# [What you have to do]
Copy every line in the listing that contains "Feeder".

# [Data for processing]
+++++

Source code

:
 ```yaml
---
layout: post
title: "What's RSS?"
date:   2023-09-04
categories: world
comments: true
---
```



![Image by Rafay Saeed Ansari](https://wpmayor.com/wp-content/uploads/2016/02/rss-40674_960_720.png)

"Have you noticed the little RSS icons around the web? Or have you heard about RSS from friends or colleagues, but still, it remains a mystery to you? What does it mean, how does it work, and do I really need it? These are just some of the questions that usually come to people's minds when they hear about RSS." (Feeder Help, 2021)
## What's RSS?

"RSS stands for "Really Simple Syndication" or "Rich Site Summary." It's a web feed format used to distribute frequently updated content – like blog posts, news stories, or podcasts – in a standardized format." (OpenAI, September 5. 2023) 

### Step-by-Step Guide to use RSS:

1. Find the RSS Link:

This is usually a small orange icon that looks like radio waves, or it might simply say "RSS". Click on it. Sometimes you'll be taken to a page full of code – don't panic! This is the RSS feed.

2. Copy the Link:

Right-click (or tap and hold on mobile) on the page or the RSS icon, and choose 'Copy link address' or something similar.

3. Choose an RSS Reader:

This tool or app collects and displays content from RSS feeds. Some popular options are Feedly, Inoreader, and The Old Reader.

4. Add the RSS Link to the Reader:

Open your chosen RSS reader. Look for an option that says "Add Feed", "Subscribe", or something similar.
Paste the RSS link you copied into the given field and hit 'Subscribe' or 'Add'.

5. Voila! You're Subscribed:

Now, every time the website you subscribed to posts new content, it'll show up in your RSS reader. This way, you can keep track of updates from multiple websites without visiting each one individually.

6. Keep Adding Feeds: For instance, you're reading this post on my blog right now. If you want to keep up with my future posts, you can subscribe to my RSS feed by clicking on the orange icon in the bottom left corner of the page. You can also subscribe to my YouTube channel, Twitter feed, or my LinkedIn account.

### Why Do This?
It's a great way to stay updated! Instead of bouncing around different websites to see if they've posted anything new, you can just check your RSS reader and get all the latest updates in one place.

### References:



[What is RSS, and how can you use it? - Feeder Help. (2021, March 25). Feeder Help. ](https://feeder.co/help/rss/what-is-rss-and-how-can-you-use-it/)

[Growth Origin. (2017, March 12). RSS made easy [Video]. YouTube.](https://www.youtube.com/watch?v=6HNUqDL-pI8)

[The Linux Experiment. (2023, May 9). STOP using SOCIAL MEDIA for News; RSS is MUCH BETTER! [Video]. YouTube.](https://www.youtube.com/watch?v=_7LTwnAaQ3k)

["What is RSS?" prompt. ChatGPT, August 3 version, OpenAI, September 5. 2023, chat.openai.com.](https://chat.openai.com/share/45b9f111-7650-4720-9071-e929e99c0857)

+++++

# [Response area]
"Have you noticed the little RSS icons around the web? Or have you heard about RSS from friends or colleagues, but still, it remains a mystery to you? What does it mean, how does it work, and do I really need it? These are just some of the questions that usually come to people's minds when they hear about RSS." (Feeder Help, 2021)
[What is RSS, and how can you use it? - Feeder Help. (2021, March 25). Feeder Help. ](https://feeder.co/help/rss/what-is-rss-and-how-can-you-use-it/)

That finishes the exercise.